Ex-Fed executive sees interest rate changes tied to political pressure
With the Federal Reserve cutting the federal funds interest rate for the second time this year, a former employee of the Federal Reserve and Miami-based banker said the move has more to do with political pressure and less to do with monetary policy.
“For the first time I’ve seen, I think they’re bowing down to political pressure,” said Juan Del Busto, who worked for the Federal Reserve for nearly 40 years and was the regional executive of the Federal Reserve branch in Miami from 2008 to 2012. He is currently on the board of directors of Ocean Bank and is chairman of Del Busto Capital Partners.
Until now since he departed, he has been reticent to talk about matters at the Federal Reserve.
He said that based on employment and consumer confidence, there was no need for the Federal Reserve to lower rates. The Federal Reserve, he said, was doing monetary policy “in a vacuum.”
In July, the Federal Reserve lowered the federal funds rate by a quarter-point, and once again lowered the rate by a quarter-point earlier this month.
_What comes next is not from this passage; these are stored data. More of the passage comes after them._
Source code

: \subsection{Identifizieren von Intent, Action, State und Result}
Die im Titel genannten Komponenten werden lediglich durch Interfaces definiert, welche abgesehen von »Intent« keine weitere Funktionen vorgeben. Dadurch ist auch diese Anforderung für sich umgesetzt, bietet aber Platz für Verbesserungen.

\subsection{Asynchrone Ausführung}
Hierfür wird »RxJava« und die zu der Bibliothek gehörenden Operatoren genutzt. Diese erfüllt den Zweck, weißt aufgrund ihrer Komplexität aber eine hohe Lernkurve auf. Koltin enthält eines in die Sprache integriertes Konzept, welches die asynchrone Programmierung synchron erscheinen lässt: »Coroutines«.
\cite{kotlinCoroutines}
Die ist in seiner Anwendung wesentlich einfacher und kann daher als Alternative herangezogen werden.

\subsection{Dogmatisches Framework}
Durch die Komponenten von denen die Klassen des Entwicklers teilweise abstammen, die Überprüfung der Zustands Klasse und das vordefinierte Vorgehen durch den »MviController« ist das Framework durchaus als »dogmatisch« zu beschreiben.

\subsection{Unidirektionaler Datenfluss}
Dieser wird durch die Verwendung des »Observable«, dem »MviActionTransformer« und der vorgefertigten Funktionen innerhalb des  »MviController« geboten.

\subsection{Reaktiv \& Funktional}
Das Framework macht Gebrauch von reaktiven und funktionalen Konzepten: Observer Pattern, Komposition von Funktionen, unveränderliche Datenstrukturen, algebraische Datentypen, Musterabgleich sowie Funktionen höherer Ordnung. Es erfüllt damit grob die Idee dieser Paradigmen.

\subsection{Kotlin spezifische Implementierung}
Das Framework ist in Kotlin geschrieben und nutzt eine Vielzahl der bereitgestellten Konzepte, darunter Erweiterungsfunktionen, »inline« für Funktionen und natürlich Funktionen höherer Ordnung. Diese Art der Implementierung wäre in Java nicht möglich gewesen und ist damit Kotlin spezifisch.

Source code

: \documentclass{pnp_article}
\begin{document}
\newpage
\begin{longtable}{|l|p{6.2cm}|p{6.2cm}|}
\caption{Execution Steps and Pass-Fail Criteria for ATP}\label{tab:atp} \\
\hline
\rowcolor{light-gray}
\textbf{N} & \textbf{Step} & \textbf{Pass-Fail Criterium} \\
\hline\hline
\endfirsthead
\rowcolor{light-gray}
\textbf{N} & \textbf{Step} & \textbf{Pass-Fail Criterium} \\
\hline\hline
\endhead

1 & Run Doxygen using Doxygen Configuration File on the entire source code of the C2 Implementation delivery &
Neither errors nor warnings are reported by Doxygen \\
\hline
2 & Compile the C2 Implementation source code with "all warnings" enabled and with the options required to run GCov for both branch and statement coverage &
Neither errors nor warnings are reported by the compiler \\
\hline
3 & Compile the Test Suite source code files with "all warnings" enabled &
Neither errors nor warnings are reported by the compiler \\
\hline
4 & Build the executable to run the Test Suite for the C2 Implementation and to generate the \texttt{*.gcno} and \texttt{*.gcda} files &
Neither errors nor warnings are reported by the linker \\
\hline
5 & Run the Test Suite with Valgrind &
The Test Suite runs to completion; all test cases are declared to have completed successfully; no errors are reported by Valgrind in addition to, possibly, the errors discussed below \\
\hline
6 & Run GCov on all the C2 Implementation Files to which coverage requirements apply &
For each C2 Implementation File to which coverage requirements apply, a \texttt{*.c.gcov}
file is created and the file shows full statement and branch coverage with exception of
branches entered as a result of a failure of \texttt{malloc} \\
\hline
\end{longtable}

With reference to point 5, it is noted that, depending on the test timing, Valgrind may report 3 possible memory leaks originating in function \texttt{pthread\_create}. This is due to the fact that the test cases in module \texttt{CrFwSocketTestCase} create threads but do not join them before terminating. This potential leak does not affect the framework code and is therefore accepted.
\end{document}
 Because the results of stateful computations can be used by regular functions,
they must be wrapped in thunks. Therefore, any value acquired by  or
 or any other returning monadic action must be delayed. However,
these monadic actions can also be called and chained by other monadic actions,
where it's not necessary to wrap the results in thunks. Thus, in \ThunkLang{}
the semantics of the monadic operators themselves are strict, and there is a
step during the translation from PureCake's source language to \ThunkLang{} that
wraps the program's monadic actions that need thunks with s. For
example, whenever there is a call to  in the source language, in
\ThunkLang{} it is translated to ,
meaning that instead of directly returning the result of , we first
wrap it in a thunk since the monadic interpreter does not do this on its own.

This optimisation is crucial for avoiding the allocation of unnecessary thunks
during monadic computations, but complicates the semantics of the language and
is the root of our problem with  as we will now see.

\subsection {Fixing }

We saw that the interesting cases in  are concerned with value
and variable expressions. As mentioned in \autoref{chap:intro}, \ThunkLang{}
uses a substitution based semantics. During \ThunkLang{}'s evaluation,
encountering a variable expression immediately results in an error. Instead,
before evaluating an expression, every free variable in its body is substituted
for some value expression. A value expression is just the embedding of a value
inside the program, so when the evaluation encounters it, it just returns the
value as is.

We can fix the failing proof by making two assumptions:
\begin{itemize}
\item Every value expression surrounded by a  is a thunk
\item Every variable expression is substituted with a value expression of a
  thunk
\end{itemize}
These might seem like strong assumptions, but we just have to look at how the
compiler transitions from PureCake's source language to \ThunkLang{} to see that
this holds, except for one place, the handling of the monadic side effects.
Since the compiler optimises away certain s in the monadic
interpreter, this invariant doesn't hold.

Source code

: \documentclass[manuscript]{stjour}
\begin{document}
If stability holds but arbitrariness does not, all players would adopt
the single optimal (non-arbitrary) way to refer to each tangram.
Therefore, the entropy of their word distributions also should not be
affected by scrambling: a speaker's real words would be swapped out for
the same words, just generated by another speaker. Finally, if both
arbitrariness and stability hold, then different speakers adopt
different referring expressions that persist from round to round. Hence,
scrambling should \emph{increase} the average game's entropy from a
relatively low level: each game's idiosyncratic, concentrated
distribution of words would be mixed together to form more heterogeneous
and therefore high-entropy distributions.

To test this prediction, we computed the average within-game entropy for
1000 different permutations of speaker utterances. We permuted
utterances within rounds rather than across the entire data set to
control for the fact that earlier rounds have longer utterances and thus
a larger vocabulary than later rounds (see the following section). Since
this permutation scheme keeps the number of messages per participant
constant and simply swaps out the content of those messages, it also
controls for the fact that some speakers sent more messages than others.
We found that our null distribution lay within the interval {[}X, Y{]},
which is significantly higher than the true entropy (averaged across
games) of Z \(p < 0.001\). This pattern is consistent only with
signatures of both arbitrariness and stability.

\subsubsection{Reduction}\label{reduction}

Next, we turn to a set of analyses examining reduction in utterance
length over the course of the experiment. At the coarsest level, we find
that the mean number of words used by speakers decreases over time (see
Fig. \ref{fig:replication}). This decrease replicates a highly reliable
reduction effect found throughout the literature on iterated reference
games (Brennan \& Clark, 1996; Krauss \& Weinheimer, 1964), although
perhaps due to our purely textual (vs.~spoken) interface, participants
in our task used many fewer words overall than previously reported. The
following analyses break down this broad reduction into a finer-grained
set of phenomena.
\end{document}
The federal funds rate is currently at 1.75% to 2%. Federal Reserve Chair Jerome Powell has cited weakening global growth and trade policy uncertainty as reasons for the cuts.
In a tweet, President Donald Trump called for the Federal Reserve to cut interest rates to zero or to negative interest rates.
According to the US Bureau of Labor Statistics, employment rose by 130,000 in August. The unemployment rate for August was at 3.7% for the third month in a row, with 6 million people unemployed in the nation.
Mr. Del Busto said that cuts would place added stress on bankers. He said many financial institutions had predicted one or two interest hikes this year, and now long-term planning is out the window because the direction of the Federal Reserve is unpredictable. Banks had gone out for more money and will now get less return on the loans they provide.
“Banks have a lot of cash. There are not as many deals, so we’re competing heavily for deals, so the customer is in the driver’s seat,” he said, adding that in an ideal scenario, bankers and customers would work as partners.
While Mr. Del Busto indicated it was a good time to borrow, he cautioned about similar borrowing behaviors to those prior to the Great Recession. Despite recessionary indications, Mr. Del Busto said he does not see a recession occurring this year.
“I predicted a mild recession for 2021,” he said. “Things, I believe, are starting to slow down a bit, but I don’t see a recession this year.”